As team racing began to pick up traction in the 90’s, more schools were bringing on full time coaches to teach sailing teams. When this transition happened, that was right about the time that team racing became a much bigger part of college sailing. With Zack as its coach, the Brown sailing team participated in the U.S. Team Racing Championships and even succeeded in bringing home the championship title a few times.
Zack said, “all I wanted to do when I was young was dinghy sailing. The tactical, the street-fighting aspect, that’s what led me to be passionate about team racing and match racing.” Zack certainly has the impressive track record to prove his dedication to team racing. He represented the United States at Team Worlds twice.
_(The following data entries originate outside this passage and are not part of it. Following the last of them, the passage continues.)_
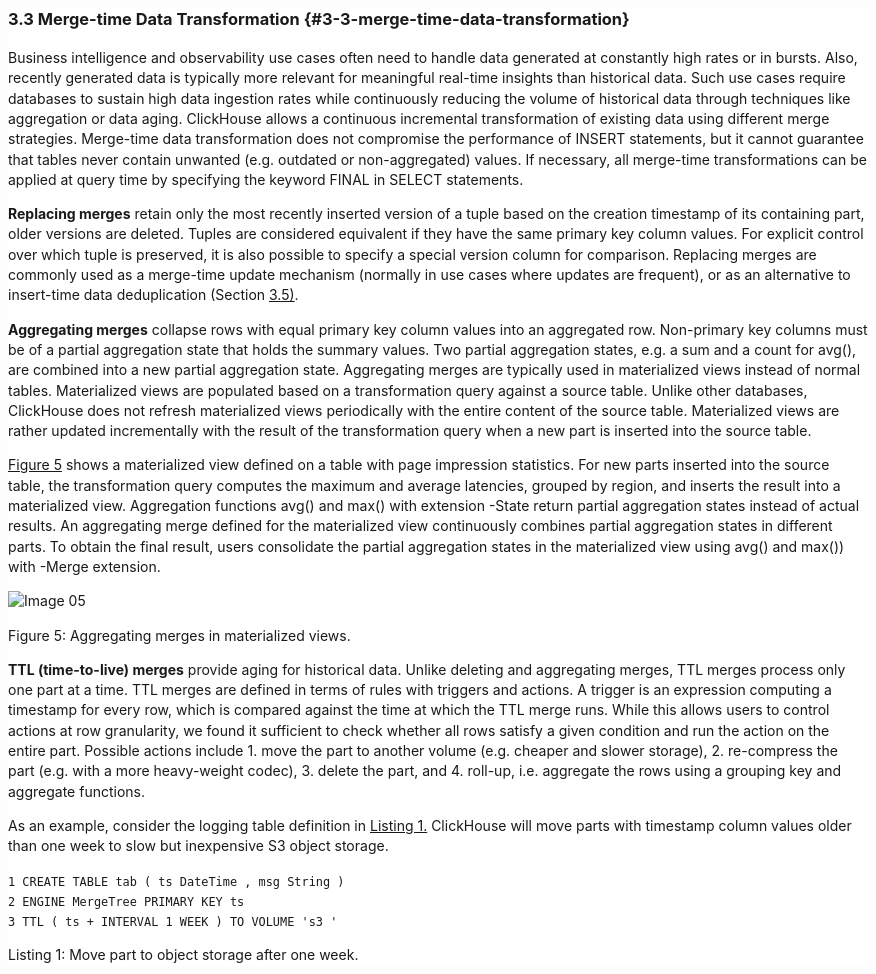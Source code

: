 ### <Anchor id="page-4-3"/>3.3 Merge-time Data Transformation \{#3-3-merge-time-data-transformation}

Business intelligence and observability use cases often need to handle data generated at constantly high rates or in bursts. Also, recently generated data is typically more relevant for meaningful real-time insights than historical data. Such use cases require databases to sustain high data ingestion rates while continuously reducing the volume of historical data through techniques like aggregation or data aging. ClickHouse allows a continuous incremental transformation of existing data using different merge strategies. Merge-time data transformation does not compromise the performance of INSERT statements, but it cannot guarantee that tables never contain unwanted (e.g. outdated or non-aggregated) values. If necessary, all merge-time transformations can be applied at query time by specifying the keyword FINAL in SELECT statements.

**Replacing merges** retain only the most recently inserted version of a tuple based on the creation timestamp of its containing part, older versions are deleted. Tuples are considered equivalent if they have the same primary key column values. For explicit control over which tuple is preserved, it is also possible to specify a special version column for comparison. Replacing merges are commonly used as a merge-time update mechanism (normally in use cases where updates are frequent), or as an alternative to insert-time data deduplication (Section [3.5)](#page-5-2).

**Aggregating merges** collapse rows with equal primary key column values into an aggregated row. Non-primary key columns must be of a partial aggregation state that holds the summary values. Two partial aggregation states, e.g. a sum and a count for avg(), are combined into a new partial aggregation state. Aggregating merges are typically used in materialized views instead of normal tables. Materialized views are populated based on a transformation query against a source table. Unlike other databases, ClickHouse does not refresh materialized views periodically with the entire content of the source table. Materialized views are rather updated incrementally with the result of the transformation query when a new part is inserted into the source table.

[Figure 5](#page-4-1) shows a materialized view defined on a table with page impression statistics. For new parts inserted into the source table, the transformation query computes the maximum and average latencies, grouped by region, and inserts the result into a materialized view. Aggregation functions avg() and max() with extension -State return partial aggregation states instead of actual results. An aggregating merge defined for the materialized view continuously combines partial aggregation states in different parts. To obtain the final result, users consolidate the partial aggregation states in the materialized view using avg() and max()) with -Merge extension.

<Anchor id="page-4-1"/><Image img={image_05} size="lg" alt="Image 05"/>

Figure 5: Aggregating merges in materialized views.

**TTL (time-to-live) merges** provide aging for historical data. Unlike deleting and aggregating merges, TTL merges process only one part at a time. TTL merges are defined in terms of rules with triggers and actions. A trigger is an expression computing a timestamp for every row, which is compared against the time at which the TTL merge runs. While this allows users to control actions at row granularity, we found it sufficient to check whether all rows satisfy a given condition and run the action on the entire part. Possible actions include 1. move the part to another volume (e.g. cheaper and slower storage), 2. re-compress the part (e.g. with a more heavy-weight codec), 3. delete the part, and 4. roll-up, i.e. aggregate the rows using a grouping key and aggregate functions.

As an example, consider the logging table definition in [Listing 1.](#page-4-2) ClickHouse will move parts with timestamp column values older than one week to slow but inexpensive S3 object storage.
<Anchor id="page-4-2"/>
```
1 CREATE TABLE tab ( ts DateTime , msg String )
2 ENGINE MergeTree PRIMARY KEY ts
3 TTL ( ts + INTERVAL 1 WEEK ) TO VOLUME 's3 '
```
Listing 1: Move part to object storage after one week.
He also won the US Team Racing Championship a number of times as well as the English Championships.
In 2000, after a seven year break from coaching sailing to work in advertising, Zack went back to Yale University to coach. There, he saw that there was work to do to get Yale sailing back to the success seen in the 70s and 80s.
“Yale was among the last of the original college sailing schools to hire a full time coach. There wasn’t much team racing going on; people weren’t that interested. Our first mission was to become as competitive as we could. We had to start off with fleet racing.”
Zack explained that he had to de-emphasize team racing until the sailors could get their feet under themselves, so they focused on fleet racing instead. The Yale team was immediately able to qualify for fleet racing at Nationals, which led to more sailors wanting to come to Yale and join the team. In 2004, Zack found he was now able to focus on team racing.
After four straight wins in a row, one has to ask the question: what makes the Yale University sailing team so powerful in team racing? Zack didn’t hesitate to respond, “our sailors are successful because we have a fair number of strong sailors, and there’s a core group of really fast sailors, sailors who really want to learn. In team racing there are skills to keep learning, fears to overcome, and ideas to digest. It re-awakens the sense of inquiry the kids have.”
As someone who has been passionate about team racing for almost 20 years, Zack is a huge advocate. One of his own sailors, Chandler Gregoire, will be representing the Yale University sailing team at the LaserPerformance Collegiate Cup this summer at Lake Garda. An event built around the ideals of team racing, Zack has nothing but positive things to say about the event.
“Team racing trains your mind to calculate variables quicker and make more complex decisions quickly and accurately. When a sailor goes back to fleet racing they have a lot of time to observe more detail and it feels like you’re never rushing or surprised, because in team racing you think many moves ahead; it really helps tactfully.”
When asked how team racing can help in the future after college he said simply, “sailors have to work closely with their teammates. Teamwork, and learning how to communicate and work through trouble with your teammates, are both incredibly important in life.
The Collegiate Cup is an amazing opportunity for these young sailors to learn from each other and to learn about team racing. They get to push themselves to a higher level. Plus, I’ve coached at Garda before and it’s the most beautiful place in the world. These sailors are incredibly lucky, for sure.”